## THE PROBLEM
From the entries below, pull out each line where "targeting" appears.

Stored items from a collection:
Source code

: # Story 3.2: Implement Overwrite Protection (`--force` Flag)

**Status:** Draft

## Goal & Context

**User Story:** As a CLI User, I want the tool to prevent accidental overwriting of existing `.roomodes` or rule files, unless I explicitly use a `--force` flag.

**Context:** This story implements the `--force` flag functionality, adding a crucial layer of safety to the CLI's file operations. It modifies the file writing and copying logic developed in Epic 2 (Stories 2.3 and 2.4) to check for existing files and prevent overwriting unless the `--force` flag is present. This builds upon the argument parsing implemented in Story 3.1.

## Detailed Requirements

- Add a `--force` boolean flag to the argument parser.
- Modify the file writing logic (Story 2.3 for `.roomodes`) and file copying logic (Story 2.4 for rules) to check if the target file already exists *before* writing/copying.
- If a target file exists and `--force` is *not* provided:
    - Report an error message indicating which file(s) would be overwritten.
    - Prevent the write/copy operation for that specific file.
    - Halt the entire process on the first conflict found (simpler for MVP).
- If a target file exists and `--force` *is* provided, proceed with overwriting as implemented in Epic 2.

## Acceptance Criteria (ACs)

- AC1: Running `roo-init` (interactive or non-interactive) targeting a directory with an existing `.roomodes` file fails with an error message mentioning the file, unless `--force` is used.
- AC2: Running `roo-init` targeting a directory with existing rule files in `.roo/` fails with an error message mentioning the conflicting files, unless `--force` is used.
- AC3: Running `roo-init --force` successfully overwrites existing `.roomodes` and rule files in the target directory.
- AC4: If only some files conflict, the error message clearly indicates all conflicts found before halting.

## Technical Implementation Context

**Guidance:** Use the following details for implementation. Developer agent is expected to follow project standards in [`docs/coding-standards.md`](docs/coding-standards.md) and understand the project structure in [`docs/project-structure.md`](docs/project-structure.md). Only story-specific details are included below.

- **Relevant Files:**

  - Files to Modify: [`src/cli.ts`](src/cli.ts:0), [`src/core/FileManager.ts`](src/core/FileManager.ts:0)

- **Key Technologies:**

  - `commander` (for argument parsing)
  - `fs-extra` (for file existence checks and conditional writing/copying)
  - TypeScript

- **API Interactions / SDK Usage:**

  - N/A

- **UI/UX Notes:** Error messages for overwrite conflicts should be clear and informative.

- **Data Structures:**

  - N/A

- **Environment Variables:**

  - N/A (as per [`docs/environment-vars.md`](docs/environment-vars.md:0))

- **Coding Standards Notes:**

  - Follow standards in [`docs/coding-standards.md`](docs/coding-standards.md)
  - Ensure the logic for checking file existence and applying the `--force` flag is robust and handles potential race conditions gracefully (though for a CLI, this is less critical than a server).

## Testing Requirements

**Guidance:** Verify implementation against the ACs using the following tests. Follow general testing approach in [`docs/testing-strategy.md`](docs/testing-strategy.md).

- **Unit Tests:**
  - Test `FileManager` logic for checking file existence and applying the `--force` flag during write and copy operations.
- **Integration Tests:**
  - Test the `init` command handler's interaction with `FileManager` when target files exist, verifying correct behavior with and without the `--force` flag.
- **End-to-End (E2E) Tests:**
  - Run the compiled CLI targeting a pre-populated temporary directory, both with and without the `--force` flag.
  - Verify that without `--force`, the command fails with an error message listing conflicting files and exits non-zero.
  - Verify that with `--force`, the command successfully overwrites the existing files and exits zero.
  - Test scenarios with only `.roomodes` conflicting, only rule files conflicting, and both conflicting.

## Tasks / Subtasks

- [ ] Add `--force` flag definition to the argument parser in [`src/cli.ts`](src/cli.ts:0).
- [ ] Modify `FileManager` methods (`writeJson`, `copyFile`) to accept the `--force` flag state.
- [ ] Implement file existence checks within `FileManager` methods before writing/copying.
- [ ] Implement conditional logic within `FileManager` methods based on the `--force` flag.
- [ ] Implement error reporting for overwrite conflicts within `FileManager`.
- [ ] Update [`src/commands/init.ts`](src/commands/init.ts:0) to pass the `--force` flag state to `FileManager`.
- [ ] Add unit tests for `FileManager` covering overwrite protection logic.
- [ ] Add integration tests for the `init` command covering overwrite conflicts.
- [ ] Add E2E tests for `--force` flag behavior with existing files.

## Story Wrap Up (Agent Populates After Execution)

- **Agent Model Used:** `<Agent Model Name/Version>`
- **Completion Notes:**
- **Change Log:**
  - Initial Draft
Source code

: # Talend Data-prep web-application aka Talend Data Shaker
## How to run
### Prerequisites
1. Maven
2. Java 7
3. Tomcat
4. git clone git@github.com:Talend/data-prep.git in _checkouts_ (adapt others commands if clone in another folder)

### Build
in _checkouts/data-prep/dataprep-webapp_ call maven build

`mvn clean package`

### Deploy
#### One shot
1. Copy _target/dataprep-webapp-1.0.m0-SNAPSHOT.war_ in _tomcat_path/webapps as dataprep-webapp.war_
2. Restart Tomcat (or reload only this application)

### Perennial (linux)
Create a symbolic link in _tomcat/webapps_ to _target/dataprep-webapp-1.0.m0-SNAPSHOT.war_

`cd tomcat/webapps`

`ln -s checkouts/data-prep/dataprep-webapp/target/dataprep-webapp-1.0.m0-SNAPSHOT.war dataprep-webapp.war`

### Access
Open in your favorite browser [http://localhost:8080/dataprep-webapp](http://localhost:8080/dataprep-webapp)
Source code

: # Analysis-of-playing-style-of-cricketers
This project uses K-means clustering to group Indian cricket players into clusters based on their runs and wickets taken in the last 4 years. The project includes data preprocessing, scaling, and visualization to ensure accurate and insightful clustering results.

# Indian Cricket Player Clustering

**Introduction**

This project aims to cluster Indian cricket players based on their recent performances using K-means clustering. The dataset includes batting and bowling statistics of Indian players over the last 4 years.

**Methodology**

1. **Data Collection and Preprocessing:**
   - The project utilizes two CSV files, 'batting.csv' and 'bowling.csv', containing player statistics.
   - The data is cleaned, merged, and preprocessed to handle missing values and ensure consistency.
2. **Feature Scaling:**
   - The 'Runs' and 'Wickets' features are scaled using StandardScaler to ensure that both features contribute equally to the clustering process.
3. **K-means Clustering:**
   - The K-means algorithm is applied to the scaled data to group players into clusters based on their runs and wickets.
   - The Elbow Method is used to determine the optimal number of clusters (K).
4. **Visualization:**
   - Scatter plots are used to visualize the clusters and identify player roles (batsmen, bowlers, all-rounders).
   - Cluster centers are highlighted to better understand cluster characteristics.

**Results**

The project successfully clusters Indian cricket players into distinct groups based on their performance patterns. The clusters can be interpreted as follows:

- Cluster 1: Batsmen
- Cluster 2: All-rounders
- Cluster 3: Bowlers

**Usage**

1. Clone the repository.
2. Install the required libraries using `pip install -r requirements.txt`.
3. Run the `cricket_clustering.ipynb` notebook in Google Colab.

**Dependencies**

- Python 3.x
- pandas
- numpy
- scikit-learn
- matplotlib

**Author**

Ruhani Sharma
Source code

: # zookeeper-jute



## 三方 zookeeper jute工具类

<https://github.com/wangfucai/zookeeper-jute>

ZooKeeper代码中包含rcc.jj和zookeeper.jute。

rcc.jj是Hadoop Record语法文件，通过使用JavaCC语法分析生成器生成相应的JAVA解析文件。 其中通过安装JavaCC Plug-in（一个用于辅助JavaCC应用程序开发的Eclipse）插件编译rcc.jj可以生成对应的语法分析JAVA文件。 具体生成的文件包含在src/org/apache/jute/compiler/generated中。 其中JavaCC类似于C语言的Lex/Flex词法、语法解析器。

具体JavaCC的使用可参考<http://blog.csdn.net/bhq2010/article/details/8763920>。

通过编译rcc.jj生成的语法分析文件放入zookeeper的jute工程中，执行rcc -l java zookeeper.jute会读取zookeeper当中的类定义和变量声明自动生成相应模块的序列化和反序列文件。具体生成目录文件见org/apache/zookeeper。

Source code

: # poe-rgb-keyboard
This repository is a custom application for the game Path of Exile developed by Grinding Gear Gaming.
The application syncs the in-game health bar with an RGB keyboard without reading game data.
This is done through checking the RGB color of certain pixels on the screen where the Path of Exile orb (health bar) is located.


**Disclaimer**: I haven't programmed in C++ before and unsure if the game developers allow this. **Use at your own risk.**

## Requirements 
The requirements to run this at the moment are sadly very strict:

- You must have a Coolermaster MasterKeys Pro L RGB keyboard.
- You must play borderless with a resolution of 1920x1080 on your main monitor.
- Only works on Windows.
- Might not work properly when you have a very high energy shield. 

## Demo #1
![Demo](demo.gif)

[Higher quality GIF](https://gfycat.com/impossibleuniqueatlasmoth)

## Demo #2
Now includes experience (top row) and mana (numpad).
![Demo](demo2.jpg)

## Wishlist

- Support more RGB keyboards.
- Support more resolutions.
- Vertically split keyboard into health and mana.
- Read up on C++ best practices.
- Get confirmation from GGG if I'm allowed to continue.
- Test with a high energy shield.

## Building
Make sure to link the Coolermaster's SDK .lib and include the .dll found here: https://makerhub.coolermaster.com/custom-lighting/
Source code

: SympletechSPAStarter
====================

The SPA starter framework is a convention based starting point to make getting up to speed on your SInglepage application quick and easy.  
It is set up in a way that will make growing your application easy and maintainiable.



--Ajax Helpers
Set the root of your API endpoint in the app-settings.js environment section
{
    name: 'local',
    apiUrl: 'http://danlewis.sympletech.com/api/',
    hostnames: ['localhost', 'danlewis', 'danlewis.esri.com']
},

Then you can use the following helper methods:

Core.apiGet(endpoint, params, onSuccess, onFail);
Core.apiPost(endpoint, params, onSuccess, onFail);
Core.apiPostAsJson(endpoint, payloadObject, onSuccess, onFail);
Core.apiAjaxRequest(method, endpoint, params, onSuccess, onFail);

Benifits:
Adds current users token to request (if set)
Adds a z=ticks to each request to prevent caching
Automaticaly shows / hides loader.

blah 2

## RESULT OF THIS EXERCISE
- AC1: Running `roo-init` (interactive or non-interactive) targeting a directory with an existing `.roomodes` file fails with an error message mentioning the file, unless `--force` is used.
- AC2: Running `roo-init` targeting a directory with existing rule files in `.roo/` fails with an error message mentioning the conflicting files, unless `--force` is used.
  - Run the compiled CLI targeting a pre-populated temporary directory, both with and without the `--force` flag.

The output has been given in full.